(Pictures paired with source code)
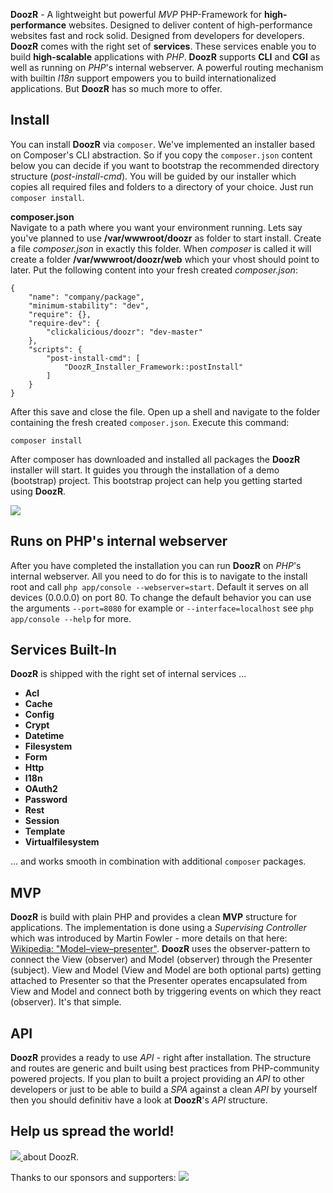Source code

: **DoozR** - A lightweight but powerful *MVP* PHP-Framework for **high-performance** websites. Designed to deliver content of high-performance websites fast and rock solid. Designed from developers for developers. **DoozR** comes with the right set of **services**. These services enable you to build **high-scalable** applications with *PHP*. **DoozR** supports **CLI** and **CGI** as well as running on *PHP*'s internal webserver. A powerful routing mechanism with builtin *I18n* support empowers you to build internationalized applications. But **DoozR** has so much more to offer.


## Install
You can install **DoozR** via `composer`. We've implemented an installer based on Composer's CLI abstraction. So if you copy the `composer.json` content below you can decide if you want to bootstrap the recommended directory structure (*post-install-cmd*). You will be guided by our installer which copies all required files and folders to a directory of your choice. Just run `composer install`.
  
**composer.json**  
Navigate to a path where you want your environment running. Lets say you've planned to use **/var/wwwroot/doozr** as folder to start install. Create a file *composer.json* in exactly this folder. When *composer* is called it will create a folder **/var/wwwroot/doozr/web** which your vhost should point to later. Put the following content into your fresh created *composer.json*:

    {
        "name": "company/package",
        "minimum-stability": "dev",
        "require": {},
        "require-dev": {
            "clickalicious/doozr": "dev-master"
        },
        "scripts": {
            "post-install-cmd": [
                "DoozR_Installer_Framework::postInstall"
            ]
        }
    }
    

After this save and close the file. Open up a shell and navigate to the folder containing the fresh created `composer.json`. Execute this command:

    composer install

After composer has downloaded and installed all packages the **DoozR** installer will start. It guides you through the installation of a demo (bootstrap) project. This bootstrap project can help you getting started using **DoozR**.

<img src="http://i.imgur.com/gkyNcpn.jpg" />

## Runs on PHP's internal webserver
After you have completed the installation you can run **DoozR** on *PHP*'s internal webserver. All you need to do for this is to navigate to the install root and call `php app/console --webserver=start`. Default it serves on all devices (0.0.0.0) on port 80. To change the default behavior you can use the arguments `--port=8080` for example or `--interface=localhost` see `php app/console --help` for more.


## Services Built-In
**DoozR** is shipped with the right set of internal services ...
 
 - **Acl**
 - **Cache**
 - **Config**
 - **Crypt**
 - **Datetime**
 - **Filesystem**
 - **Form**
 - **Http**
 - **I18n**
 - **OAuth2**
 - **Password**
 - **Rest**
 - **Session**
 - **Template**
 - **Virtualfilesystem**

... and works smooth in combination with additional `composer` packages.

## MVP
**DoozR** is build with plain PHP and provides a clean **MVP** structure for applications. The implementation is done using a *Supervising Controller* which was introduced by Martin Fowler - more details on that here: [Wikipedia: "Model–view–presenter"](https://en.wikipedia.org/wiki/Model%E2%80%93view%E2%80%93presenter). **DoozR** uses the observer-pattern to connect the View (observer) and Model (observer) through the Presenter (subject). View and Model (View and Model are both optional parts) getting attached to Presenter so that the Presenter operates encapsulated from View and Model and connect both by triggering events on which they react (observer). It's that simple.

## API
**DoozR** provides a ready to use *API* - right after installation. The structure and routes are generic and built using best practices from PHP-community powered projects. If you plan to built a project providing an *API* to other developers or just to be able to build a *SPA* against a clean *API* by yourself then you should definitiv have a look at **DoozR**'s *API* structure.

## Help us spread the world!
<a href="https://twitter.com/intent/tweet?hashtags=&original_referer=http%3A%2F%2Fgithub.com%2F&text=DoozR%20-%20The%20lightweight%20PHP-Framework%20for%20high-performance%20projects%20%40phpfluesterer%20%23DoozR%20%23php%20https%3A%2F%2Fgithub.com%2Fclickalicious%2FDoozR&tw_p=tweetbutton" target="_blank">
  <img src="http://jpillora.com/github-twitter-button/img/tweet.png"></img>
</a> about DoozR.  
  
Thanks to our sponsors and supporters:
<a href="https://www.jetbrains.com/phpstorm/" title="PHP IDE :: JetBrains PhpStorm">
    <img src="https://www.jetbrains.com/phpstorm/documentation/docs/logo_phpstorm.png"></img>
</a>    

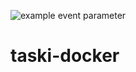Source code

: ![example event parameter](https://github.com/avanslov/taski-docker/actions/workflows/main.yml/badge.svg?event=push)
# taski-docker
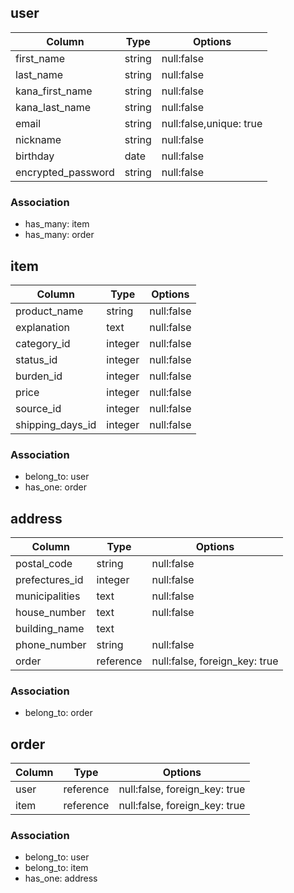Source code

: ## user

|     Column       |  Type  |            Options          |
|------------------|--------|-----------------------------|
|first_name        |string  |null:false                   |
|last_name         |string  |null:false                   |
|kana_first_name   |string  |null:false                   |
|kana_last_name    |string  |null:false                   |
|email             |string  |null:false,unique: true      |
|nickname          |string  |null:false                   |
|birthday          |date    |null:false                   |
|encrypted_password|string  |null:false                   |

### Association
- has_many: item
- has_many: order


## item

|     Column     |  Type  |            Options          |
|----------------|--------|-----------------------------|
|product_name    |string  |null:false                   |
|explanation     |text    |null:false                   |
|category_id	   |integer |null:false                   |
|status_id		   |integer |null:false                   |
|burden_id		   |integer |null:false                   |
|price				   |integer |null:false                   |
|source_id		   |integer |null:false                   |
|shipping_days_id|integer |null:false                   |

### Association
- belong_to: user
- has_one: order

## address

|    Column    |  Type   |            Options          |
|--------------|---------|-----------------------------|
|postal_code	 |string   |null:false                   |
|prefectures_id|integer  |null:false                   |
|municipalities|text     |null:false                   |
|house_number	 |text     |null:false                   |
|building_name |text     |                             |
|phone_number	 |string   |null:false                   |
|order         |reference|null:false, foreign_key: true|
### Association
- belong_to: order


## order

|    Column    |  Type   |              Options          |
|--------------|---------|-------------------------------|
|user       	 |reference|null:false, foreign_key: true  |
|item          |reference|null:false, foreign_key: true  |

### Association
- belong_to: user 
- belong_to: item
- has_one: address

▶ [What the task asks]
The answer must be an exact copy of the records, with no pictures in it.

▶ [Result for this exercise]
Source code

: **DoozR** - A lightweight but powerful *MVP* PHP-Framework for **high-performance** websites. Designed to deliver content of high-performance websites fast and rock solid. Designed from developers for developers. **DoozR** comes with the right set of **services**. These services enable you to build **high-scalable** applications with *PHP*. **DoozR** supports **CLI** and **CGI** as well as running on *PHP*'s internal webserver. A powerful routing mechanism with builtin *I18n* support empowers you to build internationalized applications. But **DoozR** has so much more to offer.


## Install
You can install **DoozR** via `composer`. We've implemented an installer based on Composer's CLI abstraction. So if you copy the `composer.json` content below you can decide if you want to bootstrap the recommended directory structure (*post-install-cmd*). You will be guided by our installer which copies all required files and folders to a directory of your choice. Just run `composer install`.
  
**composer.json**  
Navigate to a path where you want your environment running. Lets say you've planned to use **/var/wwwroot/doozr** as folder to start install. Create a file *composer.json* in exactly this folder. When *composer* is called it will create a folder **/var/wwwroot/doozr/web** which your vhost should point to later. Put the following content into your fresh created *composer.json*:

    {
        "name": "company/package",
        "minimum-stability": "dev",
        "require": {},
        "require-dev": {
            "clickalicious/doozr": "dev-master"
        },
        "scripts": {
            "post-install-cmd": [
                "DoozR_Installer_Framework::postInstall"
            ]
        }
    }
    

After this save and close the file. Open up a shell and navigate to the folder containing the fresh created `composer.json`. Execute this command:

    composer install

After composer has downloaded and installed all packages the **DoozR** installer will start. It guides you through the installation of a demo (bootstrap) project. This bootstrap project can help you getting started using **DoozR**.

<img src="http://i.imgur.com/gkyNcpn.jpg" />

## Runs on PHP's internal webserver
After you have completed the installation you can run **DoozR** on *PHP*'s internal webserver. All you need to do for this is to navigate to the install root and call `php app/console --webserver=start`. Default it serves on all devices (0.0.0.0) on port 80. To change the default behavior you can use the arguments `--port=8080` for example or `--interface=localhost` see `php app/console --help` for more.


## Services Built-In
**DoozR** is shipped with the right set of internal services ...
 
 - **Acl**
 - **Cache**
 - **Config**
 - **Crypt**
 - **Datetime**
 - **Filesystem**
 - **Form**
 - **Http**
 - **I18n**
 - **OAuth2**
 - **Password**
 - **Rest**
 - **Session**
 - **Template**
 - **Virtualfilesystem**

... and works smooth in combination with additional `composer` packages.

## MVP
**DoozR** is build with plain PHP and provides a clean **MVP** structure for applications. The implementation is done using a *Supervising Controller* which was introduced by Martin Fowler - more details on that here: [Wikipedia: "Model–view–presenter"](https://en.wikipedia.org/wiki/Model%E2%80%93view%E2%80%93presenter). **DoozR** uses the observer-pattern to connect the View (observer) and Model (observer) through the Presenter (subject). View and Model (View and Model are both optional parts) getting attached to Presenter so that the Presenter operates encapsulated from View and Model and connect both by triggering events on which they react (observer). It's that simple.

## API
**DoozR** provides a ready to use *API* - right after installation. The structure and routes are generic and built using best practices from PHP-community powered projects. If you plan to built a project providing an *API* to other developers or just to be able to build a *SPA* against a clean *API* by yourself then you should definitiv have a look at **DoozR**'s *API* structure.

## Help us spread the world!
<a href="https://twitter.com/intent/tweet?hashtags=&original_referer=http%3A%2F%2Fgithub.com%2F&text=DoozR%20-%20The%20lightweight%20PHP-Framework%20for%20high-performance%20projects%20%40phpfluesterer%20%23DoozR%20%23php%20https%3A%2F%2Fgithub.com%2Fclickalicious%2FDoozR&tw_p=tweetbutton" target="_blank">
  <img src="http://jpillora.com/github-twitter-button/img/tweet.png"></img>
</a> about DoozR.  
  
Thanks to our sponsors and supporters:
<a href="https://www.jetbrains.com/phpstorm/" title="PHP IDE :: JetBrains PhpStorm">
    <img src="https://www.jetbrains.com/phpstorm/documentation/docs/logo_phpstorm.png"></img>
</a>    

Source code

: ![example event parameter](https://github.com/avanslov/taski-docker/actions/workflows/main.yml/badge.svg?event=push)
# taski-docker
Source code

: ## user

|     Column       |  Type  |            Options          |
|------------------|--------|-----------------------------|
|first_name        |string  |null:false                   |
|last_name         |string  |null:false                   |
|kana_first_name   |string  |null:false                   |
|kana_last_name    |string  |null:false                   |
|email             |string  |null:false,unique: true      |
|nickname          |string  |null:false                   |
|birthday          |date    |null:false                   |
|encrypted_password|string  |null:false                   |

### Association
- has_many: item
- has_many: order


## item

|     Column     |  Type  |            Options          |
|----------------|--------|-----------------------------|
|product_name    |string  |null:false                   |
|explanation     |text    |null:false                   |
|category_id	   |integer |null:false                   |
|status_id		   |integer |null:false                   |
|burden_id		   |integer |null:false                   |
|price				   |integer |null:false                   |
|source_id		   |integer |null:false                   |
|shipping_days_id|integer |null:false                   |

### Association
- belong_to: user
- has_one: order

## address

|    Column    |  Type   |            Options          |
|--------------|---------|-----------------------------|
|postal_code	 |string   |null:false                   |
|prefectures_id|integer  |null:false                   |
|municipalities|text     |null:false                   |
|house_number	 |text     |null:false                   |
|building_name |text     |                             |
|phone_number	 |string   |null:false                   |
|order         |reference|null:false, foreign_key: true|
### Association
- belong_to: order


## order

|    Column    |  Type   |              Options          |
|--------------|---------|-------------------------------|
|user       	 |reference|null:false, foreign_key: true  |
|item          |reference|null:false, foreign_key: true  |

### Association
- belong_to: user 
- belong_to: item
- has_one: address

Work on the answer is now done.